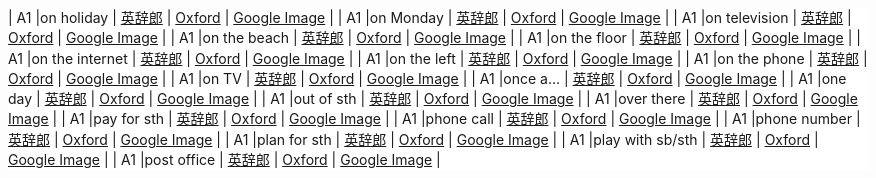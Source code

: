 | A1  |on holiday                    |          [英辞郎](https://eow.alc.co.jp/search?q=on+holiday)          |     [Oxford](https://www.oxfordlearnersdictionaries.com/definition/english/holiday_1#holiday_sng_1)      |          [Google Image](https://www.google.com/search?q=on+holiday+definition&udm=2)          |
| A1  |on Monday                     |          [英辞郎](https://eow.alc.co.jp/search?q=on+Monday)           |       [Oxford](https://www.oxfordlearnersdictionaries.com/definition/english/monday#monday_sng_1)        |          [Google Image](https://www.google.com/search?q=on+Monday+definition&udm=2)           |
| A1  |on television                 |        [英辞郎](https://eow.alc.co.jp/search?q=on+television)         |   [Oxford](https://www.oxfordlearnersdictionaries.com/definition/english/television#television_sng_4)    |        [Google Image](https://www.google.com/search?q=on+television+definition&udm=2)         |
| A1  |on the beach                  |         [英辞郎](https://eow.alc.co.jp/search?q=on+the+beach)         |       [Oxford](https://www.oxfordlearnersdictionaries.com/definition/english/beach_1#beach_sng_1)        |         [Google Image](https://www.google.com/search?q=on+the+beach+definition&udm=2)         |
| A1  |on the floor                  |         [英辞郎](https://eow.alc.co.jp/search?q=on+the+floor)         |       [Oxford](https://www.oxfordlearnersdictionaries.com/definition/english/floor_1#floor_sng_1)        |         [Google Image](https://www.google.com/search?q=on+the+floor+definition&udm=2)         |
| A1  |on the internet               |       [英辞郎](https://eow.alc.co.jp/search?q=on+the+internet)        |     [Oxford](https://www.oxfordlearnersdictionaries.com/definition/english/internet#internet_sng_1)      |       [Google Image](https://www.google.com/search?q=on+the+internet+definition&udm=2)        |
| A1  |on the left                   |         [英辞郎](https://eow.alc.co.jp/search?q=on+the+left)          |        [Oxford](https://www.oxfordlearnersdictionaries.com/definition/english/left_3#left_sng_5)         |         [Google Image](https://www.google.com/search?q=on+the+left+definition&udm=2)          |
| A1  |on the phone                  |         [英辞郎](https://eow.alc.co.jp/search?q=on+the+phone)         |       [Oxford](https://www.oxfordlearnersdictionaries.com/definition/english/phone_1#phone_sng_1)        |         [Google Image](https://www.google.com/search?q=on+the+phone+definition&udm=2)         |
| A1  |on TV                         |            [英辞郎](https://eow.alc.co.jp/search?q=on+TV)             |   [Oxford](https://www.oxfordlearnersdictionaries.com/definition/english/television#television_sng_4)    |            [Google Image](https://www.google.com/search?q=on+TV+definition&udm=2)             |
| A1  |once a…                       |           [英辞郎](https://eow.alc.co.jp/search?q=once+a…)            |        [Oxford](https://www.oxfordlearnersdictionaries.com/definition/english/once_1#once_sng_1)         |           [Google Image](https://www.google.com/search?q=once+a…+definition&udm=2)            |
| A1  |one day                       |           [英辞郎](https://eow.alc.co.jp/search?q=one+day)            |          [Oxford](https://www.oxfordlearnersdictionaries.com/definition/english/day#day_sng_30)          |           [Google Image](https://www.google.com/search?q=one+day+definition&udm=2)            |
| A1  |out of sth                    |          [英辞郎](https://eow.alc.co.jp/search?q=out+of+sth)          |         [Oxford](https://www.oxfordlearnersdictionaries.com/definition/english/out_1#out_sng_1)          |          [Google Image](https://www.google.com/search?q=out+of+sth+definition&udm=2)          |
| A1  |over there                    |          [英辞郎](https://eow.alc.co.jp/search?q=over+there)          |        [Oxford](https://www.oxfordlearnersdictionaries.com/definition/english/over_2#over_sng_3)         |          [Google Image](https://www.google.com/search?q=over+there+definition&udm=2)          |
| A1  |pay for sth                   |         [英辞郎](https://eow.alc.co.jp/search?q=pay+for+sth)          |         [Oxford](https://www.oxfordlearnersdictionaries.com/definition/english/pay_1#pay_sng_1)          |         [Google Image](https://www.google.com/search?q=pay+for+sth+definition&udm=2)          |
| A1  |phone call                    |          [英辞郎](https://eow.alc.co.jp/search?q=phone+call)          |      [Oxford](https://www.oxfordlearnersdictionaries.com/definition/english/phone-call#phonecall_e)      |          [Google Image](https://www.google.com/search?q=phone+call+definition&udm=2)          |
| A1  |phone number                  |         [英辞郎](https://eow.alc.co.jp/search?q=phone+number)         |    [Oxford](https://www.oxfordlearnersdictionaries.com/definition/english/phone-number#phonenumber_e)    |         [Google Image](https://www.google.com/search?q=phone+number+definition&udm=2)         |
| A1  |plan for sth                  |         [英辞郎](https://eow.alc.co.jp/search?q=plan+for+sth)         |        [Oxford](https://www.oxfordlearnersdictionaries.com/definition/english/plan_1#plan_sng_1)         |         [Google Image](https://www.google.com/search?q=plan+for+sth+definition&udm=2)         |
| A1  |play with sb/sth              |       [英辞郎](https://eow.alc.co.jp/search?q=play+with+sb/sth)       |        [Oxford](https://www.oxfordlearnersdictionaries.com/definition/english/play_1#play_sng_1)         |       [Google Image](https://www.google.com/search?q=play+with+sb/sth+definition&udm=2)       |
| A1  |post office                   |         [英辞郎](https://eow.alc.co.jp/search?q=post+office)          |     [Oxford](https://www.oxfordlearnersdictionaries.com/definition/english/post-office#postoffice_e)     |         [Google Image](https://www.google.com/search?q=post+office+definition&udm=2)          |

Task prompt =>
Pictures aside, reproduce all of the material above without alteration.

Exercise result =>
Source code

: | A1  |on holiday                    |          [英辞郎](https://eow.alc.co.jp/search?q=on+holiday)          |     [Oxford](https://www.oxfordlearnersdictionaries.com/definition/english/holiday_1#holiday_sng_1)      |          [Google Image](https://www.google.com/search?q=on+holiday+definition&udm=2)          |
| A1  |on Monday                     |          [英辞郎](https://eow.alc.co.jp/search?q=on+Monday)           |       [Oxford](https://www.oxfordlearnersdictionaries.com/definition/english/monday#monday_sng_1)        |          [Google Image](https://www.google.com/search?q=on+Monday+definition&udm=2)           |
| A1  |on television                 |        [英辞郎](https://eow.alc.co.jp/search?q=on+television)         |   [Oxford](https://www.oxfordlearnersdictionaries.com/definition/english/television#television_sng_4)    |        [Google Image](https://www.google.com/search?q=on+television+definition&udm=2)         |
| A1  |on the beach                  |         [英辞郎](https://eow.alc.co.jp/search?q=on+the+beach)         |       [Oxford](https://www.oxfordlearnersdictionaries.com/definition/english/beach_1#beach_sng_1)        |         [Google Image](https://www.google.com/search?q=on+the+beach+definition&udm=2)         |
| A1  |on the floor                  |         [英辞郎](https://eow.alc.co.jp/search?q=on+the+floor)         |       [Oxford](https://www.oxfordlearnersdictionaries.com/definition/english/floor_1#floor_sng_1)        |         [Google Image](https://www.google.com/search?q=on+the+floor+definition&udm=2)         |
| A1  |on the internet               |       [英辞郎](https://eow.alc.co.jp/search?q=on+the+internet)        |     [Oxford](https://www.oxfordlearnersdictionaries.com/definition/english/internet#internet_sng_1)      |       [Google Image](https://www.google.com/search?q=on+the+internet+definition&udm=2)        |
| A1  |on the left                   |         [英辞郎](https://eow.alc.co.jp/search?q=on+the+left)          |        [Oxford](https://www.oxfordlearnersdictionaries.com/definition/english/left_3#left_sng_5)         |         [Google Image](https://www.google.com/search?q=on+the+left+definition&udm=2)          |
| A1  |on the phone                  |         [英辞郎](https://eow.alc.co.jp/search?q=on+the+phone)         |       [Oxford](https://www.oxfordlearnersdictionaries.com/definition/english/phone_1#phone_sng_1)        |         [Google Image](https://www.google.com/search?q=on+the+phone+definition&udm=2)         |
| A1  |on TV                         |            [英辞郎](https://eow.alc.co.jp/search?q=on+TV)             |   [Oxford](https://www.oxfordlearnersdictionaries.com/definition/english/television#television_sng_4)    |            [Google Image](https://www.google.com/search?q=on+TV+definition&udm=2)             |
| A1  |once a…                       |           [英辞郎](https://eow.alc.co.jp/search?q=once+a…)            |        [Oxford](https://www.oxfordlearnersdictionaries.com/definition/english/once_1#once_sng_1)         |           [Google Image](https://www.google.com/search?q=once+a…+definition&udm=2)            |
| A1  |one day                       |           [英辞郎](https://eow.alc.co.jp/search?q=one+day)            |          [Oxford](https://www.oxfordlearnersdictionaries.com/definition/english/day#day_sng_30)          |           [Google Image](https://www.google.com/search?q=one+day+definition&udm=2)            |
| A1  |out of sth                    |          [英辞郎](https://eow.alc.co.jp/search?q=out+of+sth)          |         [Oxford](https://www.oxfordlearnersdictionaries.com/definition/english/out_1#out_sng_1)          |          [Google Image](https://www.google.com/search?q=out+of+sth+definition&udm=2)          |
| A1  |over there                    |          [英辞郎](https://eow.alc.co.jp/search?q=over+there)          |        [Oxford](https://www.oxfordlearnersdictionaries.com/definition/english/over_2#over_sng_3)         |          [Google Image](https://www.google.com/search?q=over+there+definition&udm=2)          |
| A1  |pay for sth                   |         [英辞郎](https://eow.alc.co.jp/search?q=pay+for+sth)          |         [Oxford](https://www.oxfordlearnersdictionaries.com/definition/english/pay_1#pay_sng_1)          |         [Google Image](https://www.google.com/search?q=pay+for+sth+definition&udm=2)          |
| A1  |phone call                    |          [英辞郎](https://eow.alc.co.jp/search?q=phone+call)          |      [Oxford](https://www.oxfordlearnersdictionaries.com/definition/english/phone-call#phonecall_e)      |          [Google Image](https://www.google.com/search?q=phone+call+definition&udm=2)          |
| A1  |phone number                  |         [英辞郎](https://eow.alc.co.jp/search?q=phone+number)         |    [Oxford](https://www.oxfordlearnersdictionaries.com/definition/english/phone-number#phonenumber_e)    |         [Google Image](https://www.google.com/search?q=phone+number+definition&udm=2)         |
| A1  |plan for sth                  |         [英辞郎](https://eow.alc.co.jp/search?q=plan+for+sth)         |        [Oxford](https://www.oxfordlearnersdictionaries.com/definition/english/plan_1#plan_sng_1)         |         [Google Image](https://www.google.com/search?q=plan+for+sth+definition&udm=2)         |
| A1  |play with sb/sth              |       [英辞郎](https://eow.alc.co.jp/search?q=play+with+sb/sth)       |        [Oxford](https://www.oxfordlearnersdictionaries.com/definition/english/play_1#play_sng_1)         |       [Google Image](https://www.google.com/search?q=play+with+sb/sth+definition&udm=2)       |
| A1  |post office                   |         [英辞郎](https://eow.alc.co.jp/search?q=post+office)          |     [Oxford](https://www.oxfordlearnersdictionaries.com/definition/english/post-office#postoffice_e)     |         [Google Image](https://www.google.com/search?q=post+office+definition&udm=2)          |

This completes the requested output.